Deutsche Bank

Non-Financial Report 2017

Our Business Environment

Economic and Regulatory Environment

As a global financial institution, we operate in various countries, each of which imposes its own regulations (often with extraterritorial implications). These define how we operate, as well as our conduct, behavior, and standards to which we must adhere. Our strategy and execution model is affected by different political environments and a large number of regulatory requirements. We remain continually aware of these forces that influence our business, and we engage in political and regulatory decisions. This is fundamental to understanding wider political developments and the evolution of the regulatory environment, as well as fostering stakeholder trust.

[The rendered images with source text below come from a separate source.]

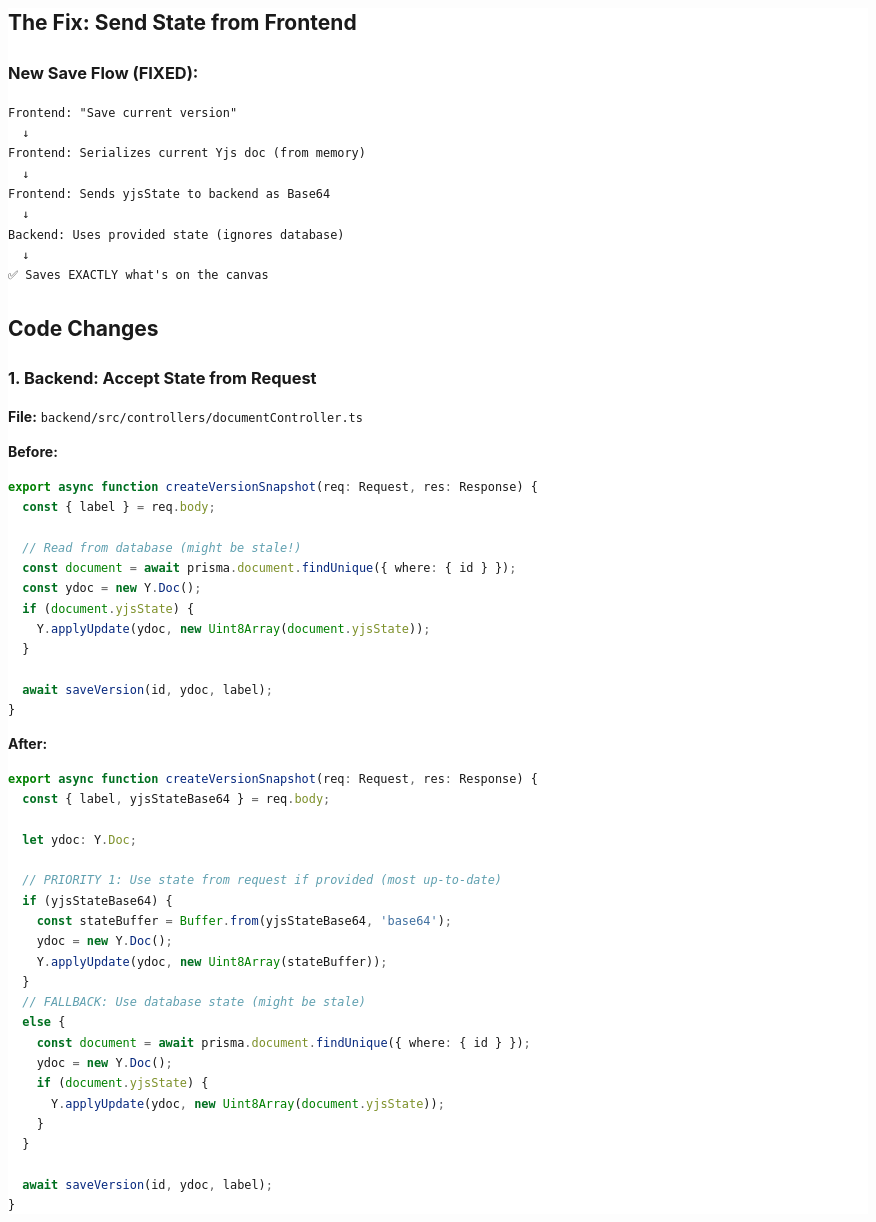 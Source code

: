 ## The Fix: Send State from Frontend

### New Save Flow (FIXED):

```
Frontend: "Save current version"
  ↓
Frontend: Serializes current Yjs doc (from memory)
  ↓
Frontend: Sends yjsState to backend as Base64
  ↓
Backend: Uses provided state (ignores database)
  ↓
✅ Saves EXACTLY what's on the canvas
```

## Code Changes

### 1. Backend: Accept State from Request

**File:** `backend/src/controllers/documentController.ts`

**Before:**
```typescript
export async function createVersionSnapshot(req: Request, res: Response) {
  const { label } = req.body;
  
  // Read from database (might be stale!)
  const document = await prisma.document.findUnique({ where: { id } });
  const ydoc = new Y.Doc();
  if (document.yjsState) {
    Y.applyUpdate(ydoc, new Uint8Array(document.yjsState));
  }
  
  await saveVersion(id, ydoc, label);
}
```

**After:**
```typescript
export async function createVersionSnapshot(req: Request, res: Response) {
  const { label, yjsStateBase64 } = req.body;
  
  let ydoc: Y.Doc;
  
  // PRIORITY 1: Use state from request if provided (most up-to-date)
  if (yjsStateBase64) {
    const stateBuffer = Buffer.from(yjsStateBase64, 'base64');
    ydoc = new Y.Doc();
    Y.applyUpdate(ydoc, new Uint8Array(stateBuffer));
  }
  // FALLBACK: Use database state (might be stale)
  else {
    const document = await prisma.document.findUnique({ where: { id } });
    ydoc = new Y.Doc();
    if (document.yjsState) {
      Y.applyUpdate(ydoc, new Uint8Array(document.yjsState));
    }
  }
  
  await saveVersion(id, ydoc, label);
}
```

In recent times, international and national political systems have shown signs of fragmentation. This directly affects our business model. In 2017 alone, we saw crucial elections in France, the UK, and Germany, as well as a new US government whose Congress passed a comprehensive tax reform that had an immediate impact on our US tax position. The UK has formally declared its exit from the EU, and negotiations are under way. This will have repercussions on our structure, operations, client relationships, and staffing. Furthermore, wider political developments in the Euro zone (such as important national elections) will impact the stability of financial markets, market prices, and long-term investment decisions by companies. All of this affects our entire value chain.

Just as regulatory frameworks shape how financial service providers and economies develop, so, too, do structures of the international financial markets. It is remarkable how much has changed in Europe since the global financial crisis almost ten years ago: comparing H1 2007 (the peak of the boom) to H1 2017, revenue composition has shifted towards less-volatile sources, with the share of net interest income up to more than half of the total, and trading income much diminished.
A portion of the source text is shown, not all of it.